Retratos es paso obligado hacia la segunda propuesta, la fantástica retrospectiva de Albert Renger-Patzsch (1897-1966), uno de los padres de la Nueva Objetividad y, junto a Moholy-Nagy, uno de los renovadores de la técnica en la Alemania de la República de Weimar.

Quizás como guiño a la cita anterior, esta antológica, comisariada por Sergio Mah (el que fuera uno de los comisarios de pasadas ediciones de PHotoEspaña), se abre con un autorretrato en el que Renger-Patzsch se muestra con su cámara de gran formato con la que dio pie a un corpus de obra numeroso que alternó con una extensa labor ensayística sobre su concepción sobre la foto: a veces utópica, única técnica capaz de hablar de tú a tú con la sociedad moderna y de establecerse, positivista, en lenguaje universal que a todos alcanza.

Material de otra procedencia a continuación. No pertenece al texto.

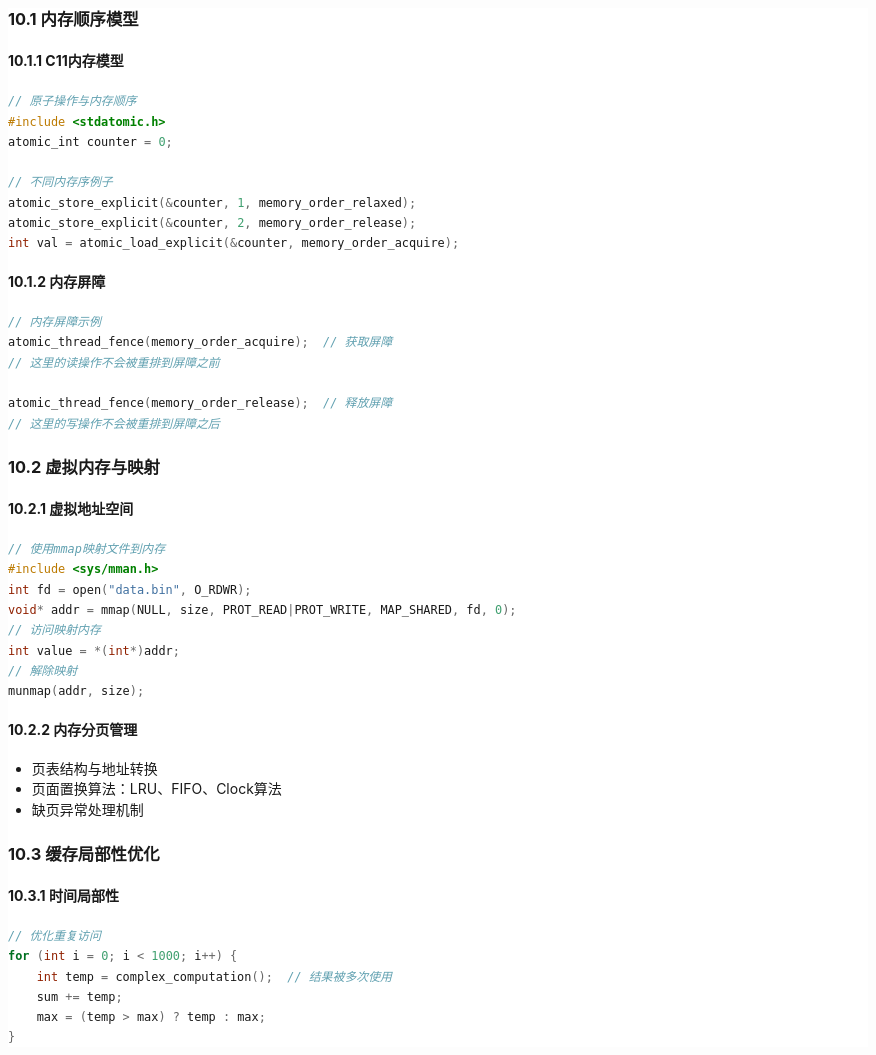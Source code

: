 ### 10.1 内存顺序模型

#### 10.1.1 C11内存模型

```c
// 原子操作与内存顺序
#include <stdatomic.h>
atomic_int counter = 0;

// 不同内存序例子
atomic_store_explicit(&counter, 1, memory_order_relaxed);
atomic_store_explicit(&counter, 2, memory_order_release);
int val = atomic_load_explicit(&counter, memory_order_acquire);
```

#### 10.1.2 内存屏障

```c
// 内存屏障示例
atomic_thread_fence(memory_order_acquire);  // 获取屏障
// 这里的读操作不会被重排到屏障之前

atomic_thread_fence(memory_order_release);  // 释放屏障 
// 这里的写操作不会被重排到屏障之后
```

### 10.2 虚拟内存与映射

#### 10.2.1 虚拟地址空间

```c
// 使用mmap映射文件到内存
#include <sys/mman.h>
int fd = open("data.bin", O_RDWR);
void* addr = mmap(NULL, size, PROT_READ|PROT_WRITE, MAP_SHARED, fd, 0);
// 访问映射内存
int value = *(int*)addr;
// 解除映射
munmap(addr, size);
```

#### 10.2.2 内存分页管理

- 页表结构与地址转换
- 页面置换算法：LRU、FIFO、Clock算法
- 缺页异常处理机制

### 10.3 缓存局部性优化

#### 10.3.1 时间局部性

```c
// 优化重复访问
for (int i = 0; i < 1000; i++) {
    int temp = complex_computation();  // 结果被多次使用
    sum += temp;
    max = (temp > max) ? temp : max;
}
```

La cita se estructura en función de los escenarios en los que el fotógrafo desarrolló su labor (la etapa inicial junto al editor Ernst Fuhrmann; su traslado a Essen; su salto final a Wamel...). También sobre la base de su interés iniciático por los elementos de la Naturaleza, su fijación posterior por la fuerte industrialización de Alemania, para regresar a buscar patrones más o menos controlados en el paisaje. Queda clara la separación entre sus encargos y su labor más personal (aunque la línea estilística divisoria es más difusa). Y se subrayan sus grandes hitos bibliográficos: Orquídeas y Crassula; Die Halligen; El mundo es bello, que tanto le calentó la boca a Walter Benjamin; Árboles y Rocas, en el ocaso, con textos de Jünger... «El ojo es subjetivo -escribió-. Ve con placer las cosas esenciales e ignora lo que no tiene importancia. La cámara reproduce la imagen completa». Con esta mirada debemos acercarnos a su trabajo, dándole una nueva oportunidad a una retina más que anestesiada por la profusión de imágenes digitales.

En la otra punta

Doble bandazo y acabamos en la Mapfre de Barcelona ante un autor diametralmente opuesto al alemán: porque la compacta retrospectiva sobre Duane Michals (McKeesport, Pensilvania, 1932) es una oda a la subjetividad, a la imagen que no puede contar una historia por sí sola y necesita de la serialización, de la apoyatura en el texto manuscrito; una instantánea que es reflejo de lo que no se ve pero se piensa o imagina, que se refugia en los formatos íntimos... Una delicia, como lo fue la expo anterior, también fotográfica, de Peter Hujar, y que no veremos en Madrid. Eso sí que sería disfrutar de un auténtico festín -otro- de foto en la capital.